Power to the Robe: Justices who Become Pundits over Healthcare Mandates


Listening to the arguments from Supreme Court Justices this week, regarding the States’ contention over a Healthcare Mandate, I find myself biting my tongue and fighting the urge to shout at the television screen or the article on the monitor of my computer. Why are Americans so limited in their memory of facts when it comes to politics?  Ugh!

I will state it again, I’m a moderate, but I find myself so angry about the loss of facts versus rhetoric when it comes to the conservative agenda. Shouldn’t we expect a shred of decorum as we listen to Senator Ron Johnson’s, pleas for a shred of freedom? All this pomp and circumstance over a mandate for Americans to purchase healthcare. Am I fooled by this attempt at righteous indignation? Not in the least.

Remember in my previous post, in some states members of the conservative party want to force women to have transvaginal ultrasounds before they are able to have an abortion, regardless of whether she wants one or her doctor feels it is medically necessary?  Is that not the government trying to take away not only every shred of freedom from a woman but also every shred of decency?  The laws springing up across our country in attempt to shame women into not requesting contraception from her employer’s healthcare provider are merely a sequel to the vaginal probing promised by republican governors in various red states. Arizona not only wants women to submit personal medical information to their employers about their non-contraceptive use of birth control but they also want women to pay a ‘processing fee’ in order to do so.  Where is the indignation there, Senator Johnson?
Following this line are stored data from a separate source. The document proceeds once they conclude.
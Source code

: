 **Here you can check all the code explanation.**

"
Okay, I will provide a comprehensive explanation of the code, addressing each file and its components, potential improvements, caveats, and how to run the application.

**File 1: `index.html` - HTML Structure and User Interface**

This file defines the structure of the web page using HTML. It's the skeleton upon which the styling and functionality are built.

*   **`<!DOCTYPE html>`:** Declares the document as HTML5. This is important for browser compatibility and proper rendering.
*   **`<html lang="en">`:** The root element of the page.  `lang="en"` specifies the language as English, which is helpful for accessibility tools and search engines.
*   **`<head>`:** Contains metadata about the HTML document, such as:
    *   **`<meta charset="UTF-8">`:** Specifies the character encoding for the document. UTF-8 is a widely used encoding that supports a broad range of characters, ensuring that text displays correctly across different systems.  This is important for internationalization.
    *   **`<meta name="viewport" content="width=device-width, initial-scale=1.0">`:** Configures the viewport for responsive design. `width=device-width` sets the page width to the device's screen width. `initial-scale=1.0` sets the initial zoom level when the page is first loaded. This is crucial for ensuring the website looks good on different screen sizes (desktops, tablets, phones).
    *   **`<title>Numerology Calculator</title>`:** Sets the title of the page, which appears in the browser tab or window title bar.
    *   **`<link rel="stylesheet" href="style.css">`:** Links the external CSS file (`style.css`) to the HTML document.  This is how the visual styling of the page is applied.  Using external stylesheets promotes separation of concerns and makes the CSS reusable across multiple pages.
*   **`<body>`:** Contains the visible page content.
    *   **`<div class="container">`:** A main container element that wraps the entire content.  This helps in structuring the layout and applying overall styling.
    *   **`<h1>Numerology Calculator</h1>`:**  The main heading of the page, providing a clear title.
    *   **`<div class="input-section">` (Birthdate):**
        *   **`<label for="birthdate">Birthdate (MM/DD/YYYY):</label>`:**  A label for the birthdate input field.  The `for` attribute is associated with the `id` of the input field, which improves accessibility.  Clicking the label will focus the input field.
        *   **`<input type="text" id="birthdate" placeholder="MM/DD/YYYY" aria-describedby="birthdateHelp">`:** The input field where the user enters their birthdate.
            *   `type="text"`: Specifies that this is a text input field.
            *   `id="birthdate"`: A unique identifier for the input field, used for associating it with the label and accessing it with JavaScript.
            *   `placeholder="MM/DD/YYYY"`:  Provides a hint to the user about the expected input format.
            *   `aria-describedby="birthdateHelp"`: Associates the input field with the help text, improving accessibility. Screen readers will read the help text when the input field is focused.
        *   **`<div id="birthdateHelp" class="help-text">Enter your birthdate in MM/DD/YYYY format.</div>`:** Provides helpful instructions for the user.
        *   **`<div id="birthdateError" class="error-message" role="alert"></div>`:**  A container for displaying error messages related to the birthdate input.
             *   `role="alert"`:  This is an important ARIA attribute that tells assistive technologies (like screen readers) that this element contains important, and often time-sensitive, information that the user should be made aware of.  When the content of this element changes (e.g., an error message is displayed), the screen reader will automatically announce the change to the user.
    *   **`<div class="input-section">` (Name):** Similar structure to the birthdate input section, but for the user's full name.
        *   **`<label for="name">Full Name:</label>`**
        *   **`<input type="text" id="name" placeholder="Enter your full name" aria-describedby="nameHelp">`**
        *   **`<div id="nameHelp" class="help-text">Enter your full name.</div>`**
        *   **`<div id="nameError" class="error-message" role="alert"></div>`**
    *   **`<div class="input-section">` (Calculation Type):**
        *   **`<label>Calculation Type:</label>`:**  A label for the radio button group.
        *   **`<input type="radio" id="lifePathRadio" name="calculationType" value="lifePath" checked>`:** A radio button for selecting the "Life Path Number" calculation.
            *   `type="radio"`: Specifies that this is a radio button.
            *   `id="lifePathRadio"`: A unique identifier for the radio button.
As Rachel Maddow so astutely reported on her April 26th show, video evidence remains of members of the republican party touting the virtues of an individual mandate requiring ‘individuals’ instead of ‘corporations’ to provide their own health insurance. These conversations occurred in the early to mid 90s and Senator Chuck Grassley sponsored a health-care bill in 1993 and continued to extol the virtues of a mandate as late as 2009. Even Rick Santorum supported the mandate in 1994. And, not only was Mitt Romney the first American politician to frame a Universal Healthcare plan, he stated on more than one occasion that it was one that would work for the whole country. So is a universal healthcare plan good or bad for the country?
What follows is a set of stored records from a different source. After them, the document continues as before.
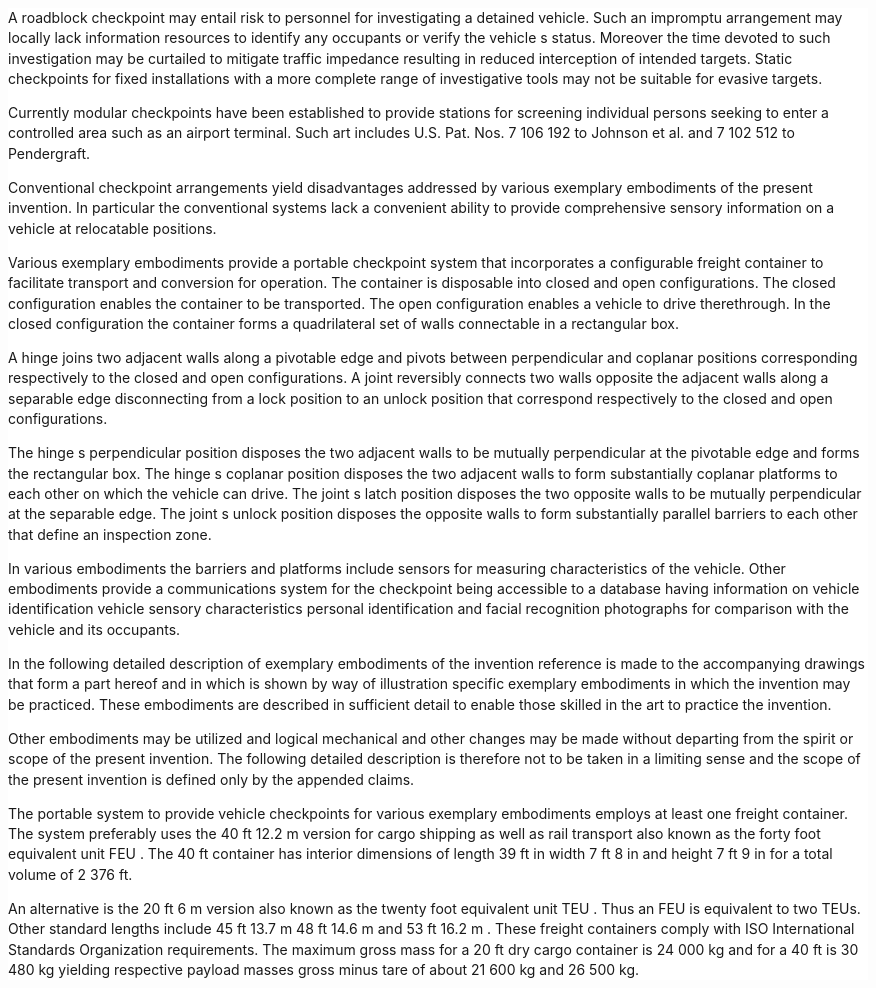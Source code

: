 A roadblock checkpoint may entail risk to personnel for investigating a detained vehicle. Such an impromptu arrangement may locally lack information resources to identify any occupants or verify the vehicle s status. Moreover the time devoted to such investigation may be curtailed to mitigate traffic impedance resulting in reduced interception of intended targets. Static checkpoints for fixed installations with a more complete range of investigative tools may not be suitable for evasive targets.

Currently modular checkpoints have been established to provide stations for screening individual persons seeking to enter a controlled area such as an airport terminal. Such art includes U.S. Pat. Nos. 7 106 192 to Johnson et al. and 7 102 512 to Pendergraft.

Conventional checkpoint arrangements yield disadvantages addressed by various exemplary embodiments of the present invention. In particular the conventional systems lack a convenient ability to provide comprehensive sensory information on a vehicle at relocatable positions.

Various exemplary embodiments provide a portable checkpoint system that incorporates a configurable freight container to facilitate transport and conversion for operation. The container is disposable into closed and open configurations. The closed configuration enables the container to be transported. The open configuration enables a vehicle to drive therethrough. In the closed configuration the container forms a quadrilateral set of walls connectable in a rectangular box.

A hinge joins two adjacent walls along a pivotable edge and pivots between perpendicular and coplanar positions corresponding respectively to the closed and open configurations. A joint reversibly connects two walls opposite the adjacent walls along a separable edge disconnecting from a lock position to an unlock position that correspond respectively to the closed and open configurations.

The hinge s perpendicular position disposes the two adjacent walls to be mutually perpendicular at the pivotable edge and forms the rectangular box. The hinge s coplanar position disposes the two adjacent walls to form substantially coplanar platforms to each other on which the vehicle can drive. The joint s latch position disposes the two opposite walls to be mutually perpendicular at the separable edge. The joint s unlock position disposes the opposite walls to form substantially parallel barriers to each other that define an inspection zone.

In various embodiments the barriers and platforms include sensors for measuring characteristics of the vehicle. Other embodiments provide a communications system for the checkpoint being accessible to a database having information on vehicle identification vehicle sensory characteristics personal identification and facial recognition photographs for comparison with the vehicle and its occupants.

In the following detailed description of exemplary embodiments of the invention reference is made to the accompanying drawings that form a part hereof and in which is shown by way of illustration specific exemplary embodiments in which the invention may be practiced. These embodiments are described in sufficient detail to enable those skilled in the art to practice the invention.

Other embodiments may be utilized and logical mechanical and other changes may be made without departing from the spirit or scope of the present invention. The following detailed description is therefore not to be taken in a limiting sense and the scope of the present invention is defined only by the appended claims.

The portable system to provide vehicle checkpoints for various exemplary embodiments employs at least one freight container. The system preferably uses the 40 ft 12.2 m version for cargo shipping as well as rail transport also known as the forty foot equivalent unit FEU . The 40 ft container has interior dimensions of length 39 ft in width 7 ft 8 in and height 7 ft 9 in for a total volume of 2 376 ft.

An alternative is the 20 ft 6 m version also known as the twenty foot equivalent unit TEU . Thus an FEU is equivalent to two TEUs. Other standard lengths include 45 ft 13.7 m 48 ft 14.6 m and 53 ft 16.2 m . These freight containers comply with ISO International Standards Organization requirements. The maximum gross mass for a 20 ft dry cargo container is 24 000 kg and for a 40 ft is 30 480 kg yielding respective payload masses gross minus tare of about 21 600 kg and 26 500 kg.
I’m one of those who doesn’t like anything being forced on me. Vaginal probing or healthcare. At one time I worked for a company that required a large monthly payment, high deductibles and copays while covering very little of the services an everyday person would use such as well-baby checkups, immunizations, women’s healthcare, etc… I found it cheaper to go it alone. In the cost/benefit analysis I realized that paying directly to my doctor would cost me less immediately and in the long run, barring any tragic medical events. Under the current healthcare law there would be many who are offered healthcare that is substandard, such as the one I had been offered. Any employer should be embarrassed to even suggest it their employees.

Yet, although the healthcare mandate of the ‘Obamacare’ Bill has the provision requiring people to purchase healthcare it doesn’t have any teeth should an individual decide not to buy in. In other words: if you choose not to purchase healthcare there is no penalty. The Obama Administration has gone to great lengths to ensure that anyone choosing not to purchase their own healthcare would not be penalized in any way. This is not the case with Mitt Romney’s healthcare plan or his idea of the plan that would work for America.
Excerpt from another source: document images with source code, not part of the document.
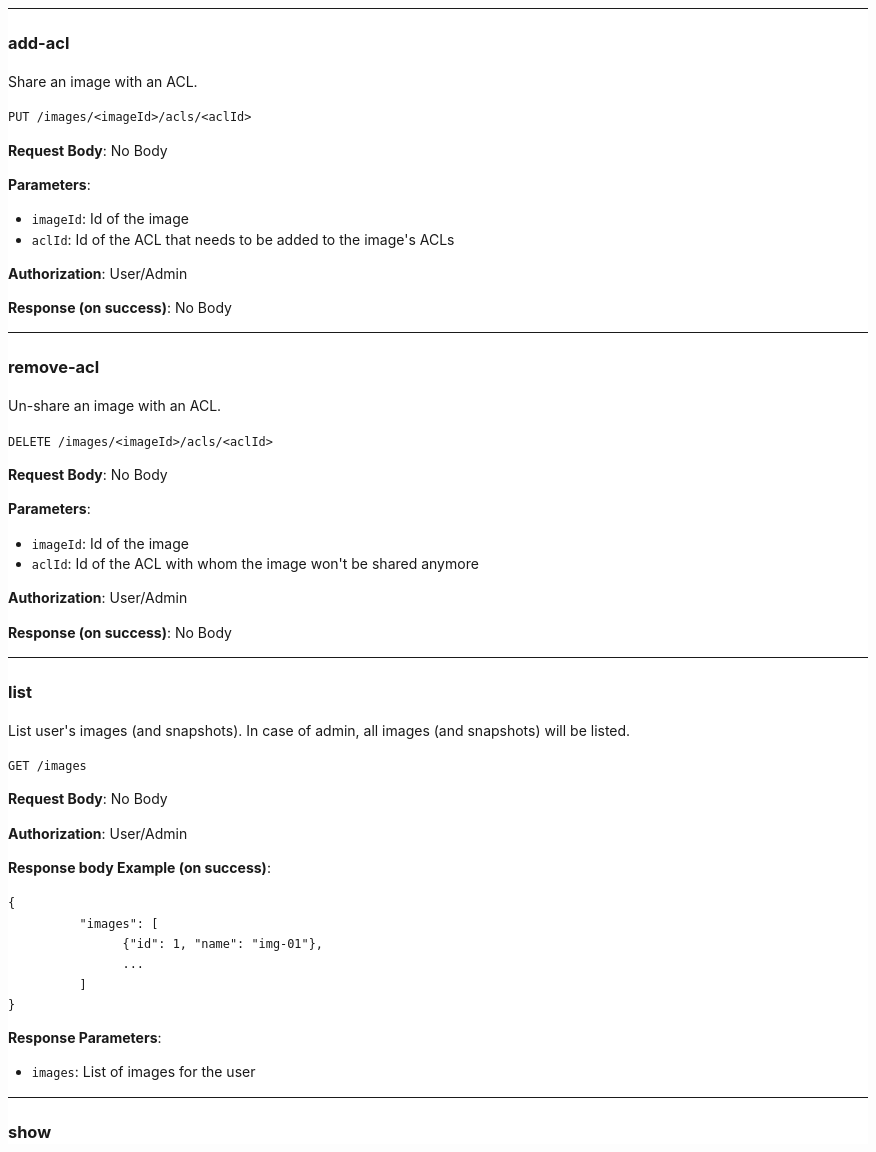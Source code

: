 ***
### add-acl

Share an image with an ACL.

`PUT /images/<imageId>/acls/<aclId>`

**Request Body**: No Body

**Parameters**:
* `imageId`: Id of the image
* `aclId`: Id of the ACL that needs to be added to the image's ACLs

**Authorization**: User/Admin

**Response (on success)**: No Body

***
### remove-acl

Un-share an image with an ACL.

`DELETE /images/<imageId>/acls/<aclId>`

**Request Body**: No Body

**Parameters**:
* `imageId`: Id of the image
* `aclId`: Id of the ACL with whom the image won't be shared anymore

**Authorization**: User/Admin

**Response (on success)**: No Body

***
### list

List user's images (and snapshots). In case of admin, all images (and snapshots) will be listed.

`GET /images`

**Request Body**: No Body

**Authorization**: User/Admin

**Response body Example (on success)**:

    {
              "images": [
                    {"id": 1, "name": "img-01"},
                    ...
              ]
    }

**Response Parameters**:
* `images`: List of images for the user

***
### show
This is what I feel the Justices on the Supreme Court are missing, or at least appear to be missing in there very dismissive discussions with the Solicitor General this week. I find it difficult to think that a Supreme Court Justice wouldn’t consider recusing themselves when they or their significant others are in bed with the very organizations that are lobbying against the matter they are hearing at that moment. And their comments are more than indicative of their reluctance to see this case with a blind eye to partisanship.

As they smugly banter about the idea of allowing people without health insurance to die rather than receive healthcare at an ER at the expense of the members of society who do have insurance, I wonder if they are intending to promote that idea and whether the callousness in their demeanor is sincere. I know how painful it is to watch children dying because the parents don’t have healthcare. When my daughter had her first heart transplant my husband was in the military. There were many others waiting for kidneys or livers who didn’t have the same luxury government provided healthcare. To see them wasting away while their parents attended fund raisers hundreds of miles from their child’s hospital bed was more than my heart could bear.  If Justice Scalia had any form of a heart beating inside the cavity beneath his head and neck, he wouldn’t be able to even suggest such a thing. And yet he did.

My faith in our justice system fades every day as I witness the politics that have poisoned our supposedly non-partisan court systems. Blindness to truth and legal merit makes our justices no more than prostitutes to the highest bidder. How can we ever take them seriously in circumstances that matter when we can’t even rely on them to make a legitimate decision in cases such as this? I can only sigh and hope this election year passes more expediently than it appears it will and that the masses in this country will begin to recognize a shill when they see one. And that is only my opinion.